In a briefing to Parliament’s Standing Committee on Defence in November 2010, the SANDF stressed the seriousness of the situation to the Standing Commission. It demonstrated that during the 2009/10 financial year, South African Air Force (SAAF) operations were underfunded by nearly R132 million. As a consequence, a lack of capital equipment and insufficiently trained air and ground crew made it impossible for the SAAF to carry out planned flying activity. During a briefing to parliament in March 2010 by the South African Minister of Defence it was estimated that the Air Force was underfunded by nearly R1.2 billion for the 2010/11 financial year, which will result in the further deterioration of the Air Force’s operational capabilities.
The South African Army also faces various challenges to maintain operational readiness. Unserviceable and irreparable capital equipment, some of which has an operational age of well over the 30 years, are only part of the problem. The biggest expense to the Army is employees’ compensation, which accounted for 57% of its R10 billion allocation. This amount increased to 67% following salary increases for lower ranks in the wake of the strike. The deficit was made up for by taking R2.1 billion from the Land Service’s Strategic Defence Account, which is meant to be used for equipment acquisition and technology development. In essence this threatens projects to replace the Army’s obsolete equipment and even South Africa’s defence industry, as production contracts are cancelled. The shortfall is also beginning to have a negative impact on future personnel intakes, meaning that the SANDF will be unable to replenish its lower ranks or reinforce its much depleted reserve forces.
The point is that South Africa is not spending enough on defence, and it would be irresponsible for politicians to suggest otherwise. The Internal Report suggested that an extensive and properly funded defence review must be undertaken so as to align what is expected from the SANDF to its budget allocation.
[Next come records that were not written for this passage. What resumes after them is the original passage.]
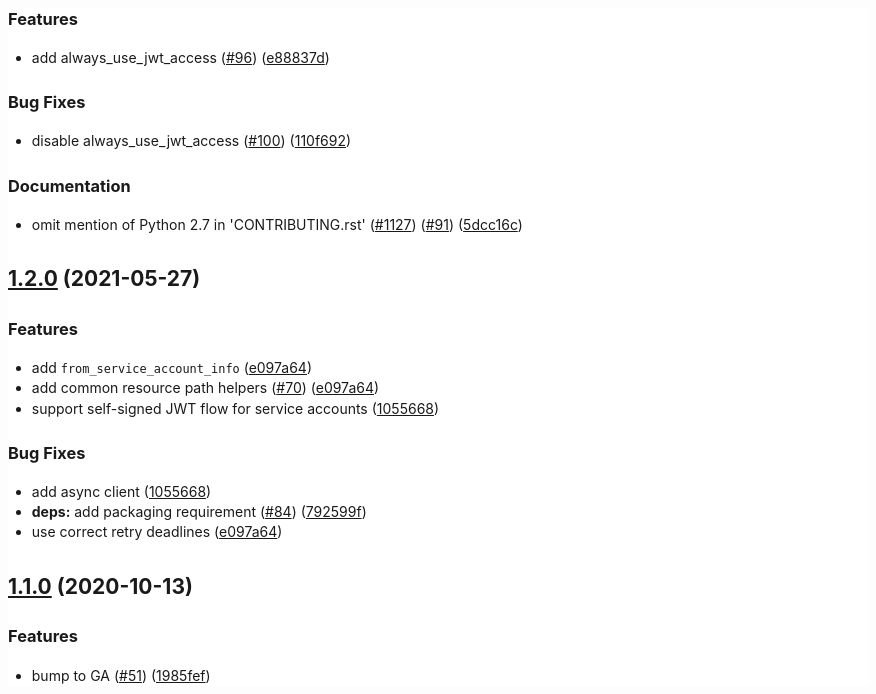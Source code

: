 
### Features

* add always_use_jwt_access ([#96](https://www.github.com/googleapis/python-trace/issues/96)) ([e88837d](https://www.github.com/googleapis/python-trace/commit/e88837d7bc7ac180f87f4a5bb8a4cbd71f6e3449))


### Bug Fixes

* disable always_use_jwt_access ([#100](https://www.github.com/googleapis/python-trace/issues/100)) ([110f692](https://www.github.com/googleapis/python-trace/commit/110f692dace7b321d92033b1ccc1330deb859395))


### Documentation

* omit mention of Python 2.7 in 'CONTRIBUTING.rst' ([#1127](https://www.github.com/googleapis/python-trace/issues/1127)) ([#91](https://www.github.com/googleapis/python-trace/issues/91)) ([5dcc16c](https://www.github.com/googleapis/python-trace/commit/5dcc16ca802dc2a8895389fabecd82e4ec739e54))

## [1.2.0](https://www.github.com/googleapis/python-trace/compare/v1.1.0...v1.2.0) (2021-05-27)


### Features

* add `from_service_account_info` ([e097a64](https://www.github.com/googleapis/python-trace/commit/e097a643c9584a50ae91b823f8dbd8df705001f6))
* add common resource path helpers ([#70](https://www.github.com/googleapis/python-trace/issues/70)) ([e097a64](https://www.github.com/googleapis/python-trace/commit/e097a643c9584a50ae91b823f8dbd8df705001f6))
* support self-signed JWT flow for service accounts ([1055668](https://www.github.com/googleapis/python-trace/commit/105566818fe8f8930a8393ebfc827ef151b695df))


### Bug Fixes

* add async client ([1055668](https://www.github.com/googleapis/python-trace/commit/105566818fe8f8930a8393ebfc827ef151b695df))
* **deps:** add packaging requirement ([#84](https://www.github.com/googleapis/python-trace/issues/84)) ([792599f](https://www.github.com/googleapis/python-trace/commit/792599fc0e21f3e0d71acdaf9f0d4d6e3afabc5f))
* use correct retry deadlines ([e097a64](https://www.github.com/googleapis/python-trace/commit/e097a643c9584a50ae91b823f8dbd8df705001f6))

## [1.1.0](https://www.github.com/googleapis/python-trace/compare/v1.0.0...v1.1.0) (2020-10-13)


### Features

* bump to GA ([#51](https://www.github.com/googleapis/python-trace/issues/51)) ([1985fef](https://www.github.com/googleapis/python-trace/commit/1985feff307ee117d552e1c13c1ef8b2b86278e0))
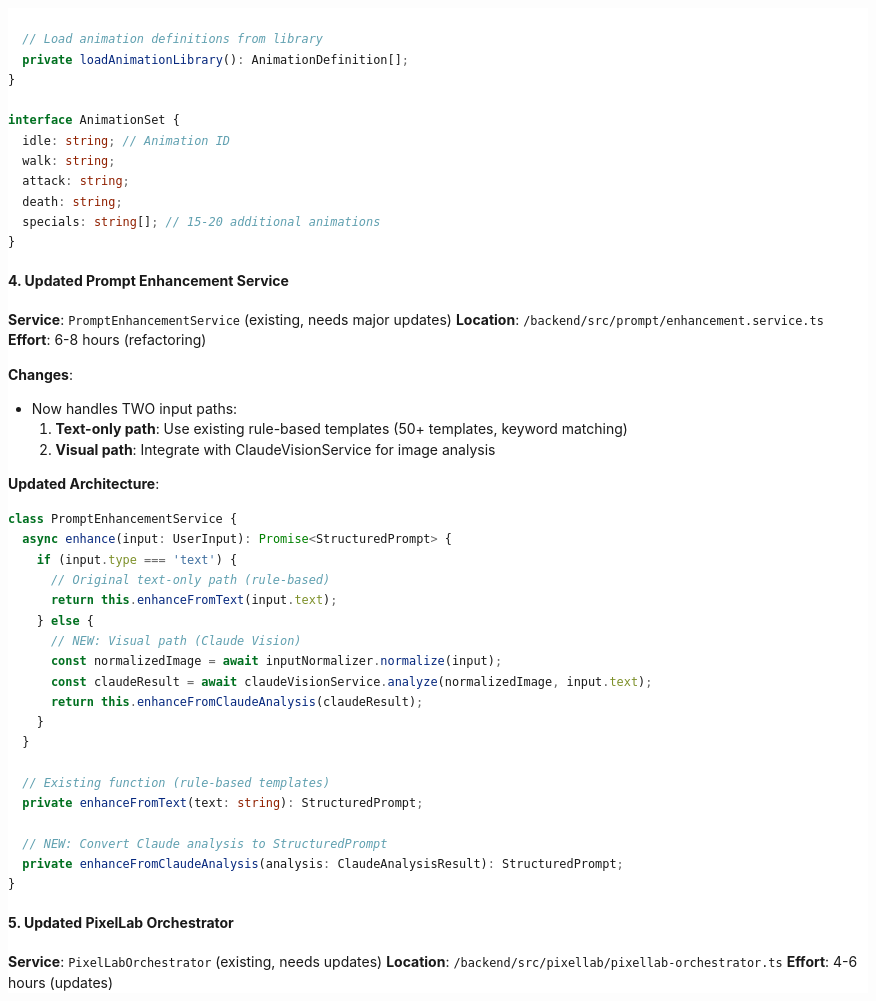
 ```typescript

  // Load animation definitions from library
  private loadAnimationLibrary(): AnimationDefinition[];
}

interface AnimationSet {
  idle: string; // Animation ID
  walk: string;
  attack: string;
  death: string;
  specials: string[]; // 15-20 additional animations
}
```

#### 4. Updated Prompt Enhancement Service
**Service**: `PromptEnhancementService` (existing, needs major updates)
**Location**: `/backend/src/prompt/enhancement.service.ts`
**Effort**: 6-8 hours (refactoring)

**Changes**:
- Now handles TWO input paths:
  1. **Text-only path**: Use existing rule-based templates (50+ templates, keyword matching)
  2. **Visual path**: Integrate with ClaudeVisionService for image analysis

**Updated Architecture**:
```typescript
class PromptEnhancementService {
  async enhance(input: UserInput): Promise<StructuredPrompt> {
    if (input.type === 'text') {
      // Original text-only path (rule-based)
      return this.enhanceFromText(input.text);
    } else {
      // NEW: Visual path (Claude Vision)
      const normalizedImage = await inputNormalizer.normalize(input);
      const claudeResult = await claudeVisionService.analyze(normalizedImage, input.text);
      return this.enhanceFromClaudeAnalysis(claudeResult);
    }
  }

  // Existing function (rule-based templates)
  private enhanceFromText(text: string): StructuredPrompt;

  // NEW: Convert Claude analysis to StructuredPrompt
  private enhanceFromClaudeAnalysis(analysis: ClaudeAnalysisResult): StructuredPrompt;
}
```

#### 5. Updated PixelLab Orchestrator
**Service**: `PixelLabOrchestrator` (existing, needs updates)
**Location**: `/backend/src/pixellab/pixellab-orchestrator.ts`
**Effort**: 4-6 hours (updates)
The report also called for the defence vote to be increased from the current 1.3 % of GDP to 2% to ensure that the SANDF is capable of conducting both its primary and secondary roles as constituted by the South African White Paper on Defence.
The absence of an updated defence review does not however exonerate politicians from providing the SANDF with enough resources seeing that they are constantly tasking the military with more duties and tasks that is beyond their capabilities or mandated responsibility.
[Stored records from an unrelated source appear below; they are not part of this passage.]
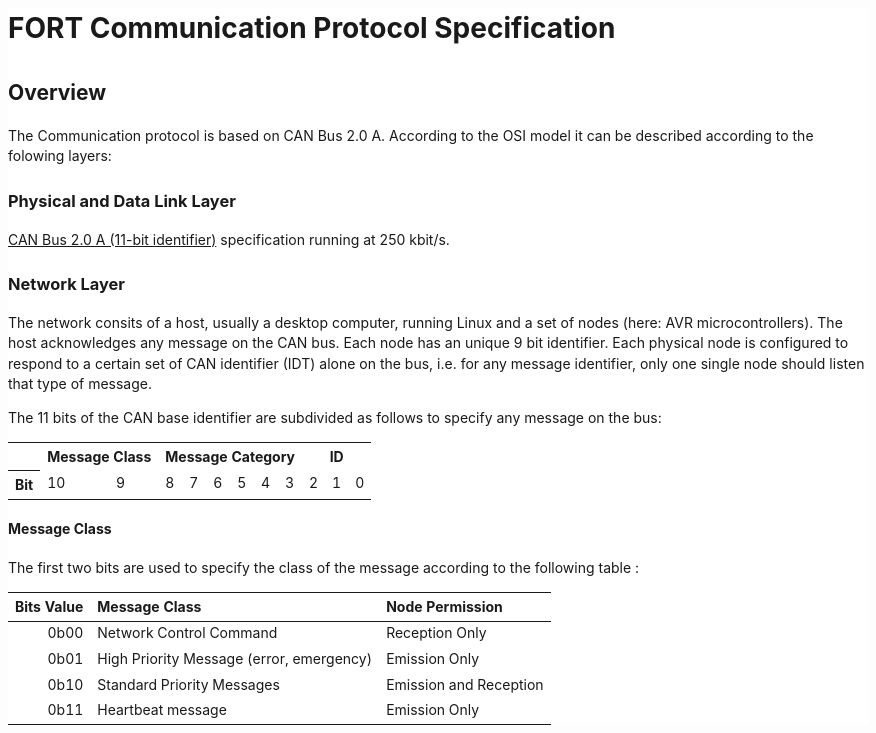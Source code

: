 # FORT Communication Protocol Specification

## Overview

The Communication protocol is based on CAN Bus 2.0 A. According to
the OSI model it can be described according to the folowing layers:

### Physical and Data Link Layer

[CAN Bus 2.0 A (11-bit identifier)](https://en.wikipedia.org/wiki/CAN_bus#Base_frame_format)
specification running at 250 kbit/s.

### Network Layer

The network consits of a host, usually a desktop computer, running Linux and a set of nodes (here: AVR microcontrollers).
The host acknowledges any message on the CAN bus. Each node has an unique 9 bit identifier. Each physical node is configured to respond to a certain set of CAN identifier (IDT) alone on the bus, i.e. for any message identifier, only one single node should listen that type of message.

The 11 bits of the CAN base identifier are subdivided as follows to specify any
message on the bus:

<table>
	<tr>
		<th></th>
		<th colspan="2">Message Class</th>
		<th colspan="6">Message Category</th>
		<th colspan="3">ID</th>
	</tr>
	<tr>
		<th>Bit</th>
		<td>10</td>
		<td>9</td>
		<td>8</td>
		<td>7</td>
		<td>6</td>
		<td>5</td>
		<td>4</td>
		<td>3</td>
		<td>2</td>
		<td>1</td>
		<td>0</td>
	</tr>
</table>


#### Message Class

The first two bits are used to specify the class of the message according to the following table :

|        Bits Value | Message Class                           | Node Permission        |
|------------------:|:----------------------------------------|:-----------------------|
|              0b00 | Network Control Command                 |         Reception Only |
|              0b01 | High Priority Message (error, emergency)|          Emission Only |
|              0b10 | Standard Priority Messages              | Emission and Reception |
|              0b11 | Heartbeat message                       |          Emission Only |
It is time for South Africans to realise that the military is not a machine that can be switched off in peacetime and restarted during crisis situations. It must be sufficiently maintained and funded for it to remain effective. The Department of Finance, which allocates resources to the SANDF may have an understanding of macroeconomics, but seems ignorant of defence economics and what a modern military is supposed to do. If the current trend of defence underbudgeting continues, the SANDF will be unable to fulfill even its secondary roles of peacekeeping/enforcement, border control, airspace control, disaster management, and support to the police in fighting crime.
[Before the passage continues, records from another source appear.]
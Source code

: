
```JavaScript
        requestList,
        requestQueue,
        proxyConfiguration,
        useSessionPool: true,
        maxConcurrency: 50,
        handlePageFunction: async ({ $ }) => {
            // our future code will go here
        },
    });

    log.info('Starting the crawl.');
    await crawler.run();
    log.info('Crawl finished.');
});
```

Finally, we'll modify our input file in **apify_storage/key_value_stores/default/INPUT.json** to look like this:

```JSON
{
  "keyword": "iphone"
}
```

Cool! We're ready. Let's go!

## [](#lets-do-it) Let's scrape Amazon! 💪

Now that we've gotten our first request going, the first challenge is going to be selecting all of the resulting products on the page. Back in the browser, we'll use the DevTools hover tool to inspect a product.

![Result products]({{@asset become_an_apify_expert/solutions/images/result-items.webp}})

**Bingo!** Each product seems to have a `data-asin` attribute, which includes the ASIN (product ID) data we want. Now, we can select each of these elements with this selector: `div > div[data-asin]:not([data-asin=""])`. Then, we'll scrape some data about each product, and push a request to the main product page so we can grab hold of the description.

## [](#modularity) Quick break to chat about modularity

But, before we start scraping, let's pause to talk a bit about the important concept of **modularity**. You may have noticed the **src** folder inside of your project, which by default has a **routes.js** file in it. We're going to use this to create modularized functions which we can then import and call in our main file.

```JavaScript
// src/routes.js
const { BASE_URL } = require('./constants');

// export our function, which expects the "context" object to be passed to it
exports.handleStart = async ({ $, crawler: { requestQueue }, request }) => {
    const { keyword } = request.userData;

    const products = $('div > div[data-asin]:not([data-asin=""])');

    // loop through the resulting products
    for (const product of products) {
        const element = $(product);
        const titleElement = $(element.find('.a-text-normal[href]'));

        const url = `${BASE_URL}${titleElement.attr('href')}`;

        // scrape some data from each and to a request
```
If politicians see the military as an extension of South Africa’s responsibility towards Africa and the country’s foreign policy, they need to equip and fund it properly so that it can conduct its tasks with pride and honour. If not, they should instruct the military to restructure so that it can operate on a budget of only 1.3% of GDP. This will probably lead to the SANDF being able of providing only a minimal defence for South Africa and a relinquishing of its international responsibilities.